Material provided:
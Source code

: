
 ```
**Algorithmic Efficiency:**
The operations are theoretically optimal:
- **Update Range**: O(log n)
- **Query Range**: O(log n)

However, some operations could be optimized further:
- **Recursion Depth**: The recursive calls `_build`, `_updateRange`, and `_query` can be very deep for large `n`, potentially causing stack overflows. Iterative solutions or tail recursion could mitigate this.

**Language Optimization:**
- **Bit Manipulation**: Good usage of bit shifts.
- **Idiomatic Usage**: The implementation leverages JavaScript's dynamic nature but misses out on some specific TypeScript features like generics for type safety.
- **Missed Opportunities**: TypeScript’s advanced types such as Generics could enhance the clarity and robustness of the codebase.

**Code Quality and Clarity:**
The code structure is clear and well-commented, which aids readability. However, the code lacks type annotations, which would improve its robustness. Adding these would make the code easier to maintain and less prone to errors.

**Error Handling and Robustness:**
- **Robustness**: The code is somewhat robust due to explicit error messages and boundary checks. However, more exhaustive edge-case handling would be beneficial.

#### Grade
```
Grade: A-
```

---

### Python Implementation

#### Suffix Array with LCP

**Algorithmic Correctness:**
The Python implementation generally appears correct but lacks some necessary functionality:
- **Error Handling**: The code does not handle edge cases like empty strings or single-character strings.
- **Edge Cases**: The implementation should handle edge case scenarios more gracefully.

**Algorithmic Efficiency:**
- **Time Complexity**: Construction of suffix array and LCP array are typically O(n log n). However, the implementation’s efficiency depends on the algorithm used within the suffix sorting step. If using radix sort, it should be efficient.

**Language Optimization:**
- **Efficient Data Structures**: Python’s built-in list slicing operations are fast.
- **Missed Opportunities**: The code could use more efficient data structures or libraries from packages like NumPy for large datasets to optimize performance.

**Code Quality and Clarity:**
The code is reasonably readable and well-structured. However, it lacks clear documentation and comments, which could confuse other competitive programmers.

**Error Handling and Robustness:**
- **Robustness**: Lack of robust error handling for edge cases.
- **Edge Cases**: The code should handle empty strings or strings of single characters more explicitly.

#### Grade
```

...

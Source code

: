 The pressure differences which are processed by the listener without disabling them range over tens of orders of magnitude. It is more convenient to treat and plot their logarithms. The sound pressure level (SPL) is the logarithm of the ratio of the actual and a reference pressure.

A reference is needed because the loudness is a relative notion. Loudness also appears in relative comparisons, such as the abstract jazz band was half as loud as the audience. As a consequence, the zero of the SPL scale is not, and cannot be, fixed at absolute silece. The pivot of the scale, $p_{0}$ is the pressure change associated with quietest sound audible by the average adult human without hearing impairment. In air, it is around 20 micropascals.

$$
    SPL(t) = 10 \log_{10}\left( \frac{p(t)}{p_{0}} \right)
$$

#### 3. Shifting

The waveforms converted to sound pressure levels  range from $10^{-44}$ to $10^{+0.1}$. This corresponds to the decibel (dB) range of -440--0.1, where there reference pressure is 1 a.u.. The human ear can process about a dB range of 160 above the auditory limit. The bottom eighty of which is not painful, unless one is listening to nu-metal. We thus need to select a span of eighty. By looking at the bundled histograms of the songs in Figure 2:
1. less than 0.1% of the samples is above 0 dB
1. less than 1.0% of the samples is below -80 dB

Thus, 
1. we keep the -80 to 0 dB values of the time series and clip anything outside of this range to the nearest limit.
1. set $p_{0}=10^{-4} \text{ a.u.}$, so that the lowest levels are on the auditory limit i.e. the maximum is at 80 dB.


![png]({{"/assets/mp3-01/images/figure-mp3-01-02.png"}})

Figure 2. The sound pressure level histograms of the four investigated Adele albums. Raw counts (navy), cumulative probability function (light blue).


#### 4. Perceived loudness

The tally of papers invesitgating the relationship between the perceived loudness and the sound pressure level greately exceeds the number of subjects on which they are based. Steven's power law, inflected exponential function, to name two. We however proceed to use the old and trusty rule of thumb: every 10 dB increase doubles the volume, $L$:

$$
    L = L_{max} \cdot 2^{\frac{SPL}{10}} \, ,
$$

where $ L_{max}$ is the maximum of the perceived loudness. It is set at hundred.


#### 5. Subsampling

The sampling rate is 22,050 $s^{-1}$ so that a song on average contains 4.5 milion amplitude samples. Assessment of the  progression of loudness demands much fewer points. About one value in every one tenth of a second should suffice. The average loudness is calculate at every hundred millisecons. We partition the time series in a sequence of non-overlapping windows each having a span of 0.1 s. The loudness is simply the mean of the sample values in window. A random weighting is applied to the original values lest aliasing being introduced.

Exercise aim: Across the listing above, report every line where "maximum" occurs.

Result for this exercise:
1. set $p_{0}=10^{-4} \text{ a.u.}$, so that the lowest levels are on the auditory limit i.e. the maximum is at 80 dB.
where $ L_{max}$ is the maximum of the perceived loudness. It is set at hundred.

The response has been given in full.